Background: 25-hydroxylase (CH25H) is an Interferon stimulated gene (ISG), which catalyzes the synthesis of 25-Hydroxycholesterol (25HC). 25HC intervenes in metabolic and infectious processes as controls cholesterol homeostasis and influences viral entry into host cells.We verified whether natural resistance to HIV-1 infection in HIV-1-exposed seronegative (HESN) individuals is at least partially mediated by particularities in sterol biosynthesis. Methods: Peripheral blood mononuclear cells (PBMCs) and monocyte-derived macrophages (MDMs) isolated from 15 sexually-exposed HESN and 15 healthy controls (HC) were in vitro HIV-1-infected and analyzed for: 1) percentage of IFNα-producing plasmacytoid Dendritic Cells (pDCs); 2) Cholesterol signaling and inflammatory response RNA expression; 3) resistance to HIV-1 infection.
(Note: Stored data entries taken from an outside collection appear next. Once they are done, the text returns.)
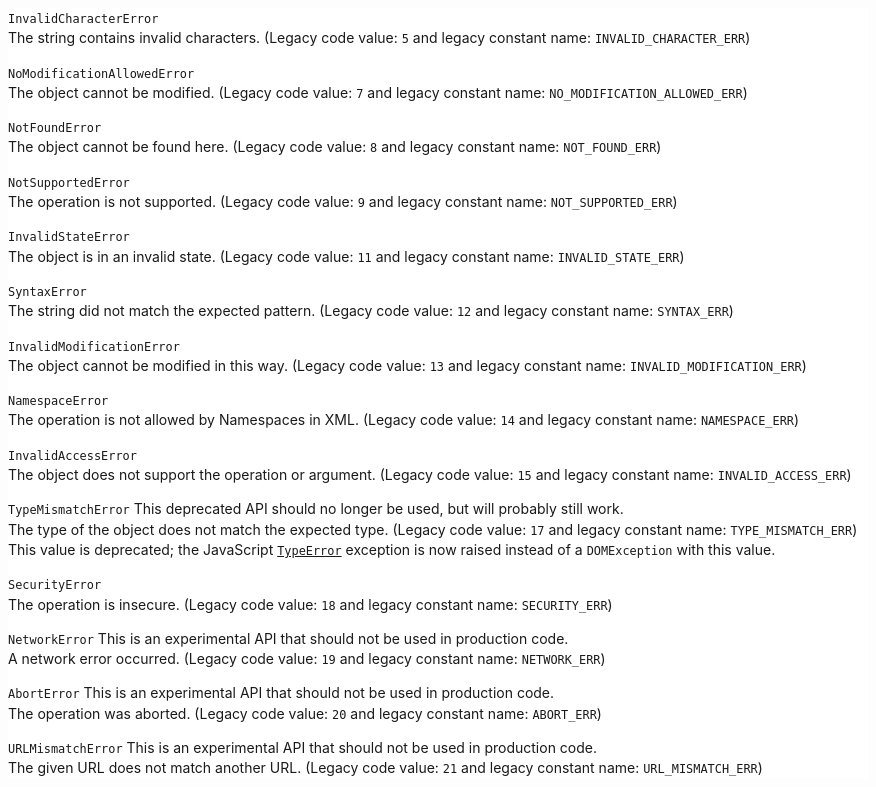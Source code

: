 `InvalidCharacterError`  
The string contains invalid characters. (Legacy code value: `5` and legacy constant name: `INVALID_CHARACTER_ERR`)

`NoModificationAllowedError`  
The object cannot be modified. (Legacy code value: `7` and legacy constant name: `NO_MODIFICATION_ALLOWED_ERR`)

`NotFoundError`  
The object cannot be found here. (Legacy code value: `8` and legacy constant name: `NOT_FOUND_ERR`)

`NotSupportedError`  
The operation is not supported. (Legacy code value: `9` and legacy constant name: `NOT_SUPPORTED_ERR`)

`InvalidStateError`  
The object is in an invalid state. (Legacy code value: `11` and legacy constant name: `INVALID_STATE_ERR`)

`SyntaxError`  
The string did not match the expected pattern. (Legacy code value: `12` and legacy constant name: `SYNTAX_ERR`)

`InvalidModificationError`  
The object cannot be modified in this way. (Legacy code value: `13` and legacy constant name: `INVALID_MODIFICATION_ERR`)

`NamespaceError`  
The operation is not allowed by Namespaces in XML. (Legacy code value: `14` and legacy constant name: `NAMESPACE_ERR`)

`InvalidAccessError`  
The object does not support the operation or argument. (Legacy code value: `15` and legacy constant name: `INVALID_ACCESS_ERR`)

`TypeMismatchError` <span class="icon deprecated" viewbox="0 0 100 100" xmlns="http://www.w3.org/2000/svg" role="img"> This deprecated API should no longer be used, but will probably still work. </span>  
The type of the object does not match the expected type. (Legacy code value: `17` and legacy constant name: `TYPE_MISMATCH_ERR`) This value is deprecated; the JavaScript [`TypeError`](https://developer.mozilla.org/en-US/docs/Web/JavaScript/Reference/Global_Objects/TypeError) exception is now raised instead of a `DOMException` with this value.

`SecurityError`  
The operation is insecure. (Legacy code value: `18` and legacy constant name: `SECURITY_ERR`)

`NetworkError` <span class="icon experimental" viewbox="0 0 100 100" xmlns="http://www.w3.org/2000/svg" role="img"> This is an experimental API that should not be used in production code. </span>  
A network error occurred. (Legacy code value: `19` and legacy constant name: `NETWORK_ERR`)

`AbortError` <span class="icon experimental" viewbox="0 0 100 100" xmlns="http://www.w3.org/2000/svg" role="img"> This is an experimental API that should not be used in production code. </span>  
The operation was aborted. (Legacy code value: `20` and legacy constant name: `ABORT_ERR`)

`URLMismatchError` <span class="icon experimental" viewbox="0 0 100 100" xmlns="http://www.w3.org/2000/svg" role="img"> This is an experimental API that should not be used in production code. </span>  
The given URL does not match another URL. (Legacy code value: `21` and legacy constant name: `URL_MISMATCH_ERR`)
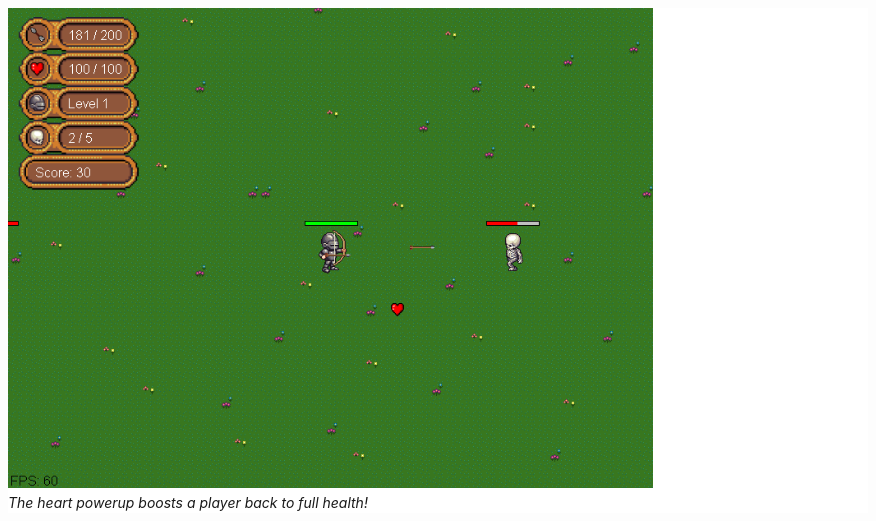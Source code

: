 <img src="screenshots/powerup.png" alt="Health regen powerup" width=75% height=75%><br>
_The heart powerup boosts a player back to full health!_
MDMs from 5 HC were in vitro HIV-1-infected in the absence/presence of exogenously added 25HC. Results: IFNα-producing pDCs were augmented in HESN compared to HCs both in unstimulated and in in vitro HIV-1-infected PBMCs (p<0.001). An increased expression of CH25H and of a number of genes involved in cholesterol metabolism (ABCA1, ABCG1, CYP7B1, LXRα, OSBP, PPARγ, SCARB1) was observed as well; this, was associated with a reduced susceptibility to in vitro HIV-1-infection of PBMCs and MDMs (p<0.01). Notably, addition of 25HC to MDMs resulted in increased cholesterol efflux and augmented resistance to in vitro HIV-1-infection. Conclusions: Results herein show that in HESN sterol metabolism might be particularly efficient. This could be related to the activation of the IFNα pathway and results into a reduced susceptibility to in vitro HIV-1 infection. These results suggest a possible basis for therapeutic interventions to modulate HIV-1 infection.